┌────────

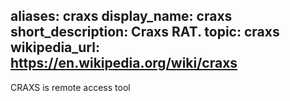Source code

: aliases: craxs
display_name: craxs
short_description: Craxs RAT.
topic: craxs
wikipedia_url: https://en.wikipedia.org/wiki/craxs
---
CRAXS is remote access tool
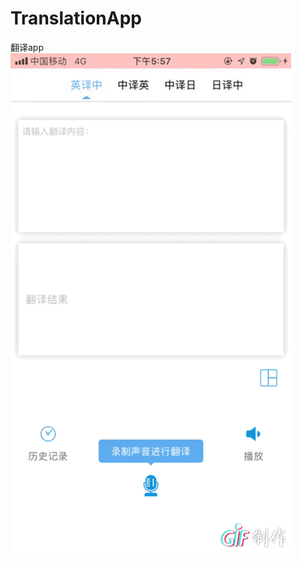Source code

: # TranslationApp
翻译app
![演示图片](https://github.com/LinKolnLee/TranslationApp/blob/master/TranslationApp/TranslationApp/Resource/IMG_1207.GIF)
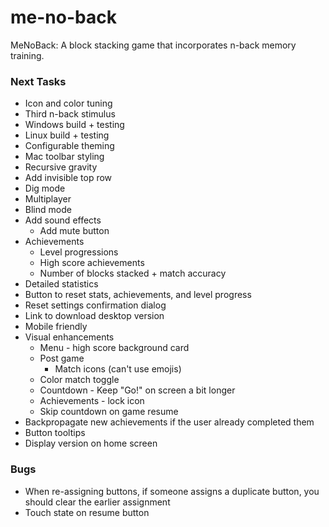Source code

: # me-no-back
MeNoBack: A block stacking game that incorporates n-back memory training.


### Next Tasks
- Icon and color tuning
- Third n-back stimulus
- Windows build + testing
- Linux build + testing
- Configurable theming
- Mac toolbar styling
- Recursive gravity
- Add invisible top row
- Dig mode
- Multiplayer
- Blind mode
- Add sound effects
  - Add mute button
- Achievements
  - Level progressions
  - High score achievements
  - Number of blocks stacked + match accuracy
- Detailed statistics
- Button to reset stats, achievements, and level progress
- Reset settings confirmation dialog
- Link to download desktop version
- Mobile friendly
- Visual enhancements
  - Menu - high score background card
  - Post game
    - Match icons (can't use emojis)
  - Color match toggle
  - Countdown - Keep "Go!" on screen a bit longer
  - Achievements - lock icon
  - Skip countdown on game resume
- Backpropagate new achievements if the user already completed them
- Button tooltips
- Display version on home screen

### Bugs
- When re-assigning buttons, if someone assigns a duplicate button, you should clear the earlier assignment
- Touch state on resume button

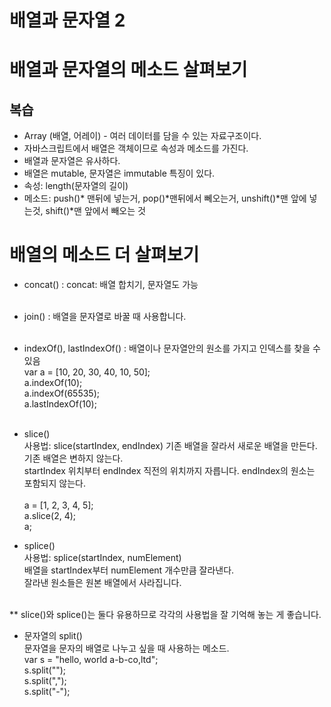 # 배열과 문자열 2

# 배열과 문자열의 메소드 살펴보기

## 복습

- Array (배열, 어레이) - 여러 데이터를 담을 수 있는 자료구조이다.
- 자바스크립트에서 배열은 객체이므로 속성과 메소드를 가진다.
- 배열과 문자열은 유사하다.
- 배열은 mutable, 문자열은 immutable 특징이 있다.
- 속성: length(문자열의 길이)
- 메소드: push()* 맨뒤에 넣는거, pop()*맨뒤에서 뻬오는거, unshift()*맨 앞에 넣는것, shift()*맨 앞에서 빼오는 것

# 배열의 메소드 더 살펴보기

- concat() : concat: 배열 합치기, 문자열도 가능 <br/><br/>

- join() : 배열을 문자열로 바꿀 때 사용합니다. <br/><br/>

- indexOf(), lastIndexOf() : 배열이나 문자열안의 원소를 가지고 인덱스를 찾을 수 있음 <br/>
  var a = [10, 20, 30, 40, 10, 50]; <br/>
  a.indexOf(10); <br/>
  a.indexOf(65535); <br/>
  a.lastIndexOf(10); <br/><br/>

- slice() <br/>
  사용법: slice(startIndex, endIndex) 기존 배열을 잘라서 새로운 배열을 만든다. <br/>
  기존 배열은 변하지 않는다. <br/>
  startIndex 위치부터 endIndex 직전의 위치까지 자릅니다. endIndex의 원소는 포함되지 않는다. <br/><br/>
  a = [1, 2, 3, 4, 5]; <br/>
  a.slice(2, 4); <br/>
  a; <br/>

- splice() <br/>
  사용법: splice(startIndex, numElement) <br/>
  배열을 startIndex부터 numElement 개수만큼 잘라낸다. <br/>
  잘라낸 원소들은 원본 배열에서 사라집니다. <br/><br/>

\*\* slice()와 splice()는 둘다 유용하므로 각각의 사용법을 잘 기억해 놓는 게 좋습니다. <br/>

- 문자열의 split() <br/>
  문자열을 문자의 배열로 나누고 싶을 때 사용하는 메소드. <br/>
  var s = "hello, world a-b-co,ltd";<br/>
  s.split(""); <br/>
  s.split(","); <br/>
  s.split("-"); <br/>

└────────
┌────────

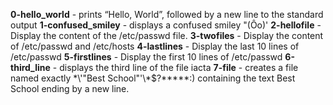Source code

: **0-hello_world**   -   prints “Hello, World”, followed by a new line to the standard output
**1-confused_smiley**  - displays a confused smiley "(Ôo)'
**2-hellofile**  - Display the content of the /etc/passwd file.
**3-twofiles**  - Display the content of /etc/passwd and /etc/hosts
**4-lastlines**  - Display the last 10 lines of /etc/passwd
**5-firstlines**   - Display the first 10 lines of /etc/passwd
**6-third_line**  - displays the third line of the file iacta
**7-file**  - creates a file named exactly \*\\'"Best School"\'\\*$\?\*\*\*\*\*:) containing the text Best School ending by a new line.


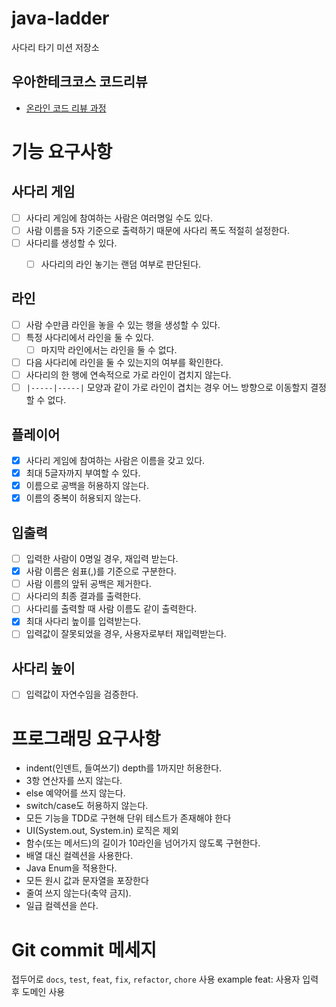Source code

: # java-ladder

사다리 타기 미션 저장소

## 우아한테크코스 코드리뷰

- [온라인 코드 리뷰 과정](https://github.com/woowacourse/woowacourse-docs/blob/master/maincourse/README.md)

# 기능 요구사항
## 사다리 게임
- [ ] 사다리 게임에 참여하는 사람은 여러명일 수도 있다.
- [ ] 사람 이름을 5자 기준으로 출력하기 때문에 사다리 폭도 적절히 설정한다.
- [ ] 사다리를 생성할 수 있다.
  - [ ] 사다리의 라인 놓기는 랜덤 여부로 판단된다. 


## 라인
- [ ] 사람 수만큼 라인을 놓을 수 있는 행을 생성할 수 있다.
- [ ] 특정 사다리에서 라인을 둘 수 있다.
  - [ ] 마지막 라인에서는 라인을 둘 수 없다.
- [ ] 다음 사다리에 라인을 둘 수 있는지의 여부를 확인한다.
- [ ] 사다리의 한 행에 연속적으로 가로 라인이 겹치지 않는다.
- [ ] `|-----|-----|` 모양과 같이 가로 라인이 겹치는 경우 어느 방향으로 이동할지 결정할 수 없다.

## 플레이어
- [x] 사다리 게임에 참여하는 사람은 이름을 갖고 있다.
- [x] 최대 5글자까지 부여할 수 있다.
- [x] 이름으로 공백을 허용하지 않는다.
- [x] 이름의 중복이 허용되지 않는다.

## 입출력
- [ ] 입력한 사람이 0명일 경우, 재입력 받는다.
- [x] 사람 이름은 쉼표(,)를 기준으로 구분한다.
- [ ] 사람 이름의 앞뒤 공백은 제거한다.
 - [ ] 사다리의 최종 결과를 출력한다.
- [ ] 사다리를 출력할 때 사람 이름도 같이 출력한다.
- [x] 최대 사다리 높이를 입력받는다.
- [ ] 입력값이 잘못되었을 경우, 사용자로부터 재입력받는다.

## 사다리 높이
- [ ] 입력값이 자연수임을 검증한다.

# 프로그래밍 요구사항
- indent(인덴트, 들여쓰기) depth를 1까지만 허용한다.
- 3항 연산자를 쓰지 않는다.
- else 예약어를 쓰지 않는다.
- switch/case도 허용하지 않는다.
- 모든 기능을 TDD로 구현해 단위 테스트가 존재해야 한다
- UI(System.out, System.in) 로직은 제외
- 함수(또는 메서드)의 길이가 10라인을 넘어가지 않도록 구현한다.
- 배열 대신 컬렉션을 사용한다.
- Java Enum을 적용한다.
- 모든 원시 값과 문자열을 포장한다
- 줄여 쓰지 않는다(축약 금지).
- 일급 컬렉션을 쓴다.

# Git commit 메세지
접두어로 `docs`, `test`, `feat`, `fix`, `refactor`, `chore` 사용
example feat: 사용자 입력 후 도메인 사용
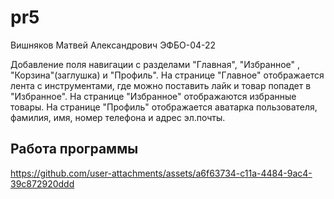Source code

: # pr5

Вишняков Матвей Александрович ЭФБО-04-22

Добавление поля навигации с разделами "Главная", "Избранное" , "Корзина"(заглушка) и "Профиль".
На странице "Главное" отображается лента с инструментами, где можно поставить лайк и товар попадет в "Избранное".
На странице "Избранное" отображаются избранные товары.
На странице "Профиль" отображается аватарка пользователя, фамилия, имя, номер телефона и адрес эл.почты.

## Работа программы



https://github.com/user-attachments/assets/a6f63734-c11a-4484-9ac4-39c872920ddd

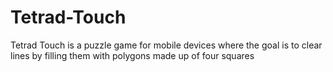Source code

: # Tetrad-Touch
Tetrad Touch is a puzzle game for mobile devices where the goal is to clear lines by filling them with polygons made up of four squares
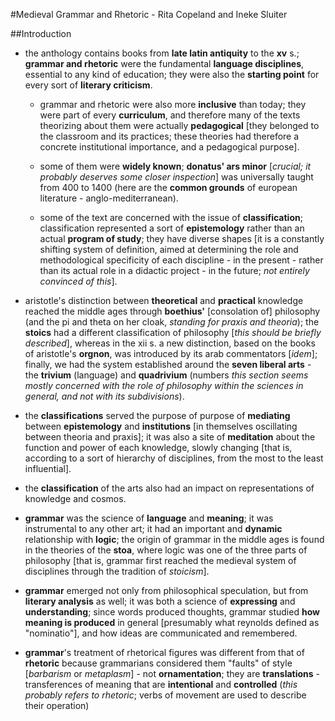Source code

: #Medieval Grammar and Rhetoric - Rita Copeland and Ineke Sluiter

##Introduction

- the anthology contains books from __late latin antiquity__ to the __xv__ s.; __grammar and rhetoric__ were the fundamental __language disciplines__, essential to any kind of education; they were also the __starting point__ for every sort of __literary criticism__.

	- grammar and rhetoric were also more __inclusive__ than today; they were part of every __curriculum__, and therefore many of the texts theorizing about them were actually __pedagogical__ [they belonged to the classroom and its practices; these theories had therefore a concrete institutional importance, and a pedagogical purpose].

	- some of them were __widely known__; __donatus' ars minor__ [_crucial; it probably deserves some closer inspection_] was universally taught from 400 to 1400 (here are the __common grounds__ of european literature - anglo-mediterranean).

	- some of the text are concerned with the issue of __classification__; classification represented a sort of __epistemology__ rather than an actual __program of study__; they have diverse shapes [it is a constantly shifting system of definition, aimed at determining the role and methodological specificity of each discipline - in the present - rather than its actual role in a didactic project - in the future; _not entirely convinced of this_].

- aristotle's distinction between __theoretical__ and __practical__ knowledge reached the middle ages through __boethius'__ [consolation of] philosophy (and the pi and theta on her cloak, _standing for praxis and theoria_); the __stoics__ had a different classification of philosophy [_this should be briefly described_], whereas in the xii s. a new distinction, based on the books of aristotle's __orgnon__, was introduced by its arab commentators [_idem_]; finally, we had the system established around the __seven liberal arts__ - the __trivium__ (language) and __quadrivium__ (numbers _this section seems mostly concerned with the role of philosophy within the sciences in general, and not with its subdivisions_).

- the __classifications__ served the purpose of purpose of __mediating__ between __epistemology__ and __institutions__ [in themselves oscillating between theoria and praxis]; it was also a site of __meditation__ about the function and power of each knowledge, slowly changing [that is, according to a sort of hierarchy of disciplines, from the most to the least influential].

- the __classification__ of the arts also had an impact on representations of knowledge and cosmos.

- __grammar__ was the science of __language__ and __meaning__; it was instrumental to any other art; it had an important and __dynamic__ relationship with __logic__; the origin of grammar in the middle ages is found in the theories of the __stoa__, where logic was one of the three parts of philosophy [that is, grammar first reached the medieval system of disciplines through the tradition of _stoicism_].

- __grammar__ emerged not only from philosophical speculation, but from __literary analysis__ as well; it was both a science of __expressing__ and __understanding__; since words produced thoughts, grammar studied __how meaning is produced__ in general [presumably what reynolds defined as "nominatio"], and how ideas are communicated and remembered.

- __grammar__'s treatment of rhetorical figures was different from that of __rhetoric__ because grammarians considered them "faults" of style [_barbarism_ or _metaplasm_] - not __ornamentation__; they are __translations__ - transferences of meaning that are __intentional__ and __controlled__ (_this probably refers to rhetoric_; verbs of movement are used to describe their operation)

└────────

- Prompt -
Write out the lines above from the one with "- Match icons (can't use emojis)" through the one with "기존 배열은 변하지 않는다. <br/>", ends included, exactly; no picture goes in.

- Response -
    - Match icons (can't use emojis)
  - Color match toggle
  - Countdown - Keep "Go!" on screen a bit longer
  - Achievements - lock icon
  - Skip countdown on game resume
- Backpropagate new achievements if the user already completed them
- Button tooltips
- Display version on home screen

### Bugs
- When re-assigning buttons, if someone assigns a duplicate button, you should clear the earlier assignment
- Touch state on resume button

 # 배열과 문자열 2

# 배열과 문자열의 메소드 살펴보기

## 복습

- Array (배열, 어레이) - 여러 데이터를 담을 수 있는 자료구조이다.
- 자바스크립트에서 배열은 객체이므로 속성과 메소드를 가진다.
- 배열과 문자열은 유사하다.
- 배열은 mutable, 문자열은 immutable 특징이 있다.
- 속성: length(문자열의 길이)
- 메소드: push()* 맨뒤에 넣는거, pop()*맨뒤에서 뻬오는거, unshift()*맨 앞에 넣는것, shift()*맨 앞에서 빼오는 것

# 배열의 메소드 더 살펴보기

- concat() : concat: 배열 합치기, 문자열도 가능 <br/><br/>

- join() : 배열을 문자열로 바꿀 때 사용합니다. <br/><br/>

- indexOf(), lastIndexOf() : 배열이나 문자열안의 원소를 가지고 인덱스를 찾을 수 있음 <br/>
  var a = [10, 20, 30, 40, 10, 50]; <br/>
  a.indexOf(10); <br/>
  a.indexOf(65535); <br/>
  a.lastIndexOf(10); <br/><br/>

- slice() <br/>
  사용법: slice(startIndex, endIndex) 기존 배열을 잘라서 새로운 배열을 만든다. <br/>
  기존 배열은 변하지 않는다. <br/>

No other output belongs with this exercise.